I join the Minister in totally condemning the terrible sins that have been committed in that part of the world against the human race and the serious infringements of human rights. The European Union has been very remiss in how it has dealt with this scenario over the years and is still in a state of flux, with no common policy on this matter.

The Minister has put the Government position on the record today. He stated:

In Berlin on Wednesday of this week, the European Union, including Ireland, expressed its conviction that, on the threshold of the 21st century, Europe cannot tolerate a humanitarian catastrophe in its midst [with which we all agree]. The European Union restated its commitment to secure peace and co-operation in the region which will guarantee the respect of basic European values, including the respect of human and minority rights, international law, democratic institutions and the inviolability of borders.

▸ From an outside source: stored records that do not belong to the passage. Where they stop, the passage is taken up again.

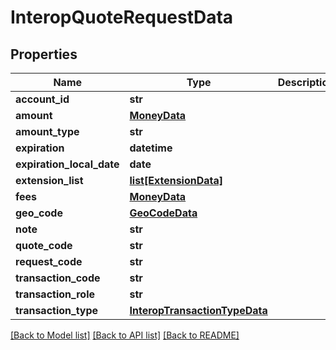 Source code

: # InteropQuoteRequestData

## Properties
Name | Type | Description | Notes
------------ | ------------- | ------------- | -------------
**account_id** | **str** |  | 
**amount** | [**MoneyData**](MoneyData.md) |  | 
**amount_type** | **str** |  | 
**expiration** | **datetime** |  | [optional] 
**expiration_local_date** | **date** |  | [optional] 
**extension_list** | [**list[ExtensionData]**](ExtensionData.md) |  | [optional] 
**fees** | [**MoneyData**](MoneyData.md) |  | [optional] 
**geo_code** | [**GeoCodeData**](GeoCodeData.md) |  | [optional] 
**note** | **str** |  | [optional] 
**quote_code** | **str** |  | 
**request_code** | **str** |  | [optional] 
**transaction_code** | **str** |  | 
**transaction_role** | **str** |  | 
**transaction_type** | [**InteropTransactionTypeData**](InteropTransactionTypeData.md) |  | [optional] 

[[Back to Model list]](../README.md#documentation-for-models) [[Back to API list]](../README.md#documentation-for-api-endpoints) [[Back to README]](../README.md)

Those are all very fine aspirations. However, how many member states agree with that? This is a fundamental question.

The Minister referred to the fundamental right of international law. There is a very serious question mark over NATO's legal right to take military action on this issue. We, as a neutral state, should raise that question. However, we do not have a response from the neutral EU member states. The meeting of the four Ministers in Berlin yesterday was a glorious opportunity for them to offer something constructive to the scenario but, instead, as the Minister stated:

Each regretted resort to force but there was also understanding of why it had been resorted to. It would have been better to have situated the use of force within the context of the UN Security Council, as the UN Secretary General has recognised.

Why did the four Ministers not condemn NATO yesterday for having contravened international law in taking military action?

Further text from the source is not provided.